→ WORK TASK: Look through the entries for the string "like" and copy every line where it shows up.

Stored items from a collection:
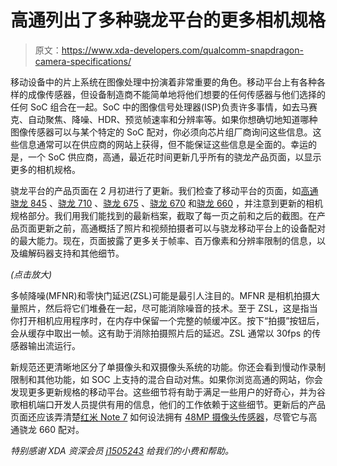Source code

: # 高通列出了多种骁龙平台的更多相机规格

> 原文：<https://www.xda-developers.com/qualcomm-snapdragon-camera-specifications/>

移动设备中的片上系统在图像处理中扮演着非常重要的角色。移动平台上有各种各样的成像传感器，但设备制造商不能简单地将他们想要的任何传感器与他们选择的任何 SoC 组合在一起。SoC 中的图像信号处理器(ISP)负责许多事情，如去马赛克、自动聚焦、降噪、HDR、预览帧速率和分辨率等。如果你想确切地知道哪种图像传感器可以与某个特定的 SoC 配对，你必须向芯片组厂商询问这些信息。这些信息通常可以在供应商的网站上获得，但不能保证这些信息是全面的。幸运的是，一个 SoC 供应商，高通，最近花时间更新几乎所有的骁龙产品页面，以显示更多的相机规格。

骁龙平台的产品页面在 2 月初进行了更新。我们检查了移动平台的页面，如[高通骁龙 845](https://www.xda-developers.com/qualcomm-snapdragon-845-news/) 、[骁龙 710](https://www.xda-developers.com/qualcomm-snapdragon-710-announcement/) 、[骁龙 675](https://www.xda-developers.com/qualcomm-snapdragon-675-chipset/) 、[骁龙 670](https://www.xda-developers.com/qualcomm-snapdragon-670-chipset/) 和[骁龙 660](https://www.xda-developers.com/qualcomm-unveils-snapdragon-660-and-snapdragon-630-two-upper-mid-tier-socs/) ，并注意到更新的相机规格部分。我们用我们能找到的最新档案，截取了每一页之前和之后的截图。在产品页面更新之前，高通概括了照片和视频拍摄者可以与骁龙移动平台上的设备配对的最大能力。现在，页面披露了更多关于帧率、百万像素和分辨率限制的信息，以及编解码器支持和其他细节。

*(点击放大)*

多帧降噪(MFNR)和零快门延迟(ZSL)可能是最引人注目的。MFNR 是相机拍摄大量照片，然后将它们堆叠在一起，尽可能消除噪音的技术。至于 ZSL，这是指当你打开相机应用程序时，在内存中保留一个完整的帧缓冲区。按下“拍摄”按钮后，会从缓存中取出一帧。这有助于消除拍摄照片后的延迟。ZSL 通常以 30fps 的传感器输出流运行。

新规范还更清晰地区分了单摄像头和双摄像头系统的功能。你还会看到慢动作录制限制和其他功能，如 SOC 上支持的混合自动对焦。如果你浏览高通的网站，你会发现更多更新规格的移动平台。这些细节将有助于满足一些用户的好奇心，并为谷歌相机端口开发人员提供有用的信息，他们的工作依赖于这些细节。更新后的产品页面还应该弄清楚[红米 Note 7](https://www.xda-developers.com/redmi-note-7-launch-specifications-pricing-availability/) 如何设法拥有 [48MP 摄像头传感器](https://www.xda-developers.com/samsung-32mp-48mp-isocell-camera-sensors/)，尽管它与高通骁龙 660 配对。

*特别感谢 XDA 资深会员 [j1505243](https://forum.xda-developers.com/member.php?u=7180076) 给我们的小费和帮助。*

* * *

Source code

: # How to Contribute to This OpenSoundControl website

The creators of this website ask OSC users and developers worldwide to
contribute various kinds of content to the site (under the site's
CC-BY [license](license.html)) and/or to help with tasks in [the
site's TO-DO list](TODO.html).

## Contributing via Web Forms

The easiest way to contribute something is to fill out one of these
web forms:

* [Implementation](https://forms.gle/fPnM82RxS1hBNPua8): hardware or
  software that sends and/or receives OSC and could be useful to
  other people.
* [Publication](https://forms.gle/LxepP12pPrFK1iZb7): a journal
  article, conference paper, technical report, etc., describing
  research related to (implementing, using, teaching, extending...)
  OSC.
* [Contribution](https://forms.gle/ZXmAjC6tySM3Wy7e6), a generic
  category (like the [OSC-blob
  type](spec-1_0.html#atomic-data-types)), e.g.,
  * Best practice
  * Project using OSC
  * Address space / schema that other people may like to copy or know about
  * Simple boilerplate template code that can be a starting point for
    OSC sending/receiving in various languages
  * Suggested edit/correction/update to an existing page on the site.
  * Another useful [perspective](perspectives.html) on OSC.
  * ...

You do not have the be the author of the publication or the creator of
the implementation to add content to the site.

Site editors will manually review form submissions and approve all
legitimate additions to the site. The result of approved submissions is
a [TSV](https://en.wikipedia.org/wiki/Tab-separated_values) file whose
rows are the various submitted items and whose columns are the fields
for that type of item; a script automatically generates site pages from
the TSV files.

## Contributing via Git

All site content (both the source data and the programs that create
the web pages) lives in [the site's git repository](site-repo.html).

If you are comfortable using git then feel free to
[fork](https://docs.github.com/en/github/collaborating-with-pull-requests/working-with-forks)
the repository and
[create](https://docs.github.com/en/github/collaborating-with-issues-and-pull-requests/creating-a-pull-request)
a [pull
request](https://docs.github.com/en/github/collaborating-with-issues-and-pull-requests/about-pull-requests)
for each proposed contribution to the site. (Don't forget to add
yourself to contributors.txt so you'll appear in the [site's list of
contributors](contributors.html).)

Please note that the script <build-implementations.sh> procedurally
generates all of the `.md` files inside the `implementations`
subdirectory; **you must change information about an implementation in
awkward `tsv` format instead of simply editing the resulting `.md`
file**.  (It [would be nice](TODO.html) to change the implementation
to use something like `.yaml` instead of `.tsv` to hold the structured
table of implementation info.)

→ OUTPUT OF THE EXERCISE:
  category (like the [OSC-blob
  * Address space / schema that other people may like to copy or know about
to use something like `.yaml` instead of `.tsv` to hold the structured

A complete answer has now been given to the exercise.